Beyond the differences in the dissolution profiles between VAN and HA-VAN25, it is noticeable that more than 85% of the loaded VAN dissolves within the initial 30 min. This aspect is crucial, as inadequate drug dissolution could potentially induce lung irritation, local side effects, and trigger processes like macrophage phagocytosis or mucociliary clearance of solid particles, ultimately leading to a rapid reduction in lung dose [47].
In addition, bicompartmental Franz cells were used in order to study the release behavior of the aqueous HA-VAN25 complex dispersion in comparison with a solution of pure VAN, in two different media: water and PBS pH 7.4.
It can be seen in Figure 7, when water was used as a receptor medium, a fast diffusion of VAN across the dialysis membrane from its solution was observed.

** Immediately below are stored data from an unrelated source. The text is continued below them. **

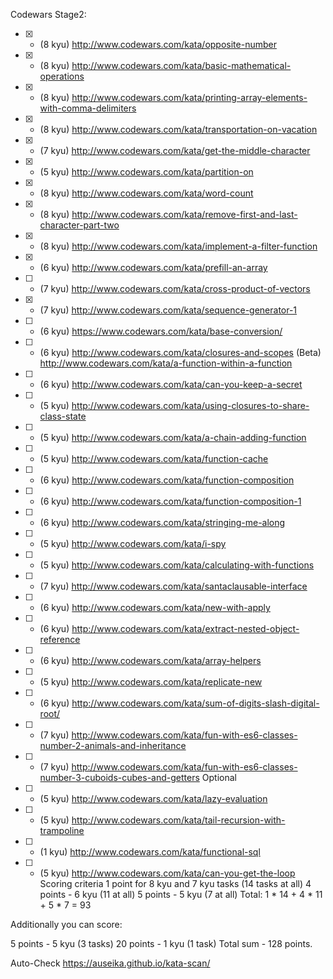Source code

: Codewars Stage2:
- [x] - (8 kyu) http://www.codewars.com/kata/opposite-number
- [x] - (8 kyu) http://www.codewars.com/kata/basic-mathematical-operations
- [x] - (8 kyu) http://www.codewars.com/kata/printing-array-elements-with-comma-delimiters
- [x] - (8 kyu) http://www.codewars.com/kata/transportation-on-vacation
- [x] - (7 kyu) http://www.codewars.com/kata/get-the-middle-character
- [x] - (5 kyu) http://www.codewars.com/kata/partition-on
- [x] - (8 kyu) http://www.codewars.com/kata/word-count
- [x] - (8 kyu) http://www.codewars.com/kata/remove-first-and-last-character-part-two
- [x] - (8 kyu) http://www.codewars.com/kata/implement-a-filter-function
- [x] - (6 kyu) http://www.codewars.com/kata/prefill-an-array
- [ ] - (7 kyu) http://www.codewars.com/kata/cross-product-of-vectors
- [x] - (7 kyu) http://www.codewars.com/kata/sequence-generator-1
- [ ] - (6 kyu) https://www.codewars.com/kata/base-conversion/
- [ ] - (6 kyu) http://www.codewars.com/kata/closures-and-scopes
(Beta) http://www.codewars.com/kata/a-function-within-a-function
- [ ] - (6 kyu) http://www.codewars.com/kata/can-you-keep-a-secret
- [ ] - (5 kyu) http://www.codewars.com/kata/using-closures-to-share-class-state
- [ ] - (5 kyu) http://www.codewars.com/kata/a-chain-adding-function
- [ ] - (5 kyu) http://www.codewars.com/kata/function-cache
- [ ] - (6 kyu) http://www.codewars.com/kata/function-composition
- [ ] - (6 kyu) http://www.codewars.com/kata/function-composition-1
- [ ] - (6 kyu) http://www.codewars.com/kata/stringing-me-along
- [ ] - (5 kyu) http://www.codewars.com/kata/i-spy
- [ ] - (5 kyu) http://www.codewars.com/kata/calculating-with-functions
- [ ] - (7 kyu) http://www.codewars.com/kata/santaclausable-interface
- [ ] - (6 kyu) http://www.codewars.com/kata/new-with-apply
- [ ] - (6 kyu) http://www.codewars.com/kata/extract-nested-object-reference
- [ ] - (6 kyu) http://www.codewars.com/kata/array-helpers
- [ ] - (5 kyu) http://www.codewars.com/kata/replicate-new
- [ ] - (6 kyu) http://www.codewars.com/kata/sum-of-digits-slash-digital-root/
- [ ] - (7 kyu) http://www.codewars.com/kata/fun-with-es6-classes-number-2-animals-and-inheritance
- [ ] - (7 kyu) http://www.codewars.com/kata/fun-with-es6-classes-number-3-cuboids-cubes-and-getters
Optional
- [ ] - (5 kyu) http://www.codewars.com/kata/lazy-evaluation
- [ ] - (5 kyu) http://www.codewars.com/kata/tail-recursion-with-trampoline
- [ ] - (1 kyu) http://www.codewars.com/kata/functional-sql
- [ ] - (5 kyu) http://www.codewars.com/kata/can-you-get-the-loop
Scoring criteria
1 point for 8 kyu and 7 kyu tasks (14 tasks at all)
4 points - 6 kyu (11 at all)
5 points - 5 kyu (7 at all)
Total: 1 * 14 + 4 * 11 + 5 * 7 = 93

Additionally you can score:

5 points - 5 kyu (3 tasks)
20 points - 1 kyu (1 task)
Total sum - 128 points.

Auto-Check
https://auseika.github.io/kata-scan/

However, the release rate of VAN from the aqueous dispersion of its complex was substantially slower. This response can be attributed to the reservoir behavior usually described to PE-D complexes, where the dissociation of ionic complex between HA and VAN is the determining step in the VAN release toward the semipermeable membrane [12,48]. In addition, the electrostatic attraction between the oppositely charged macroions present in the donor compartment, makes the diffusion of ionic species more restricted [14].
When water was replaced by PBS pH 7.4 solution (as a simulated physiological receptor medium), a significant increase of VAN diffusion from the HA-VAN25, in comparison with its release profile in water, was observed, reflected by a f1 value of 72.6. It is known that the presence of dissolved ions in the receptor medium (from PBS solution) promotes ion exchange from the macromolecular complex microenviroment, increasing the proportion of free ionic species of VAN and consequently significant increase of drug release rates [16].
On the other hand, the similarity of VAN release profiles from pure VAN solution and from the complex, both in PBS medium, (f1 = 15), could be related with the diffusion of ions from the receptor compartment to the donor compartment, promoting the dissociation of VAN HCl into VAN and HCl separately, shifting the acid base equilibrium towards the non-ionized VAN (VAN base) increasing their proportion in solution. The VAN base presents a lower solubility (0.225 mg/mL) than VAN HCl in water (> 100 mg/mL), i.e., the solubility decreases over 400 times [49]. This could be the reason why VAN diffuses faster in water than PBS 7.4, and, at the same time, with a similar release profile than the complex in the saline solution. However, additional experiments assay would be necessary to confirm this observation.
Finally, kinetic analysis of the release profiles showed a strong fit to the power equations (R2 0.96 and 0.99) above the Higuchi diffusion model. The values of diffusional exponent n between 0.5 and 1, suggest an anomalous or non-Fickian release behavior (Table 2). Consequently, the dissociation of ionic pairs between HA and VAN and the later diffusion of VAN from HA-VAN25 seems to be the principal control mechanisms of drug delivery. The polymer chains reorganize slowly, whereas the diffusion process proceeds very rapidly and leads to anomalous time-dependent effects as it was observed in the majority of PE-D systems [50].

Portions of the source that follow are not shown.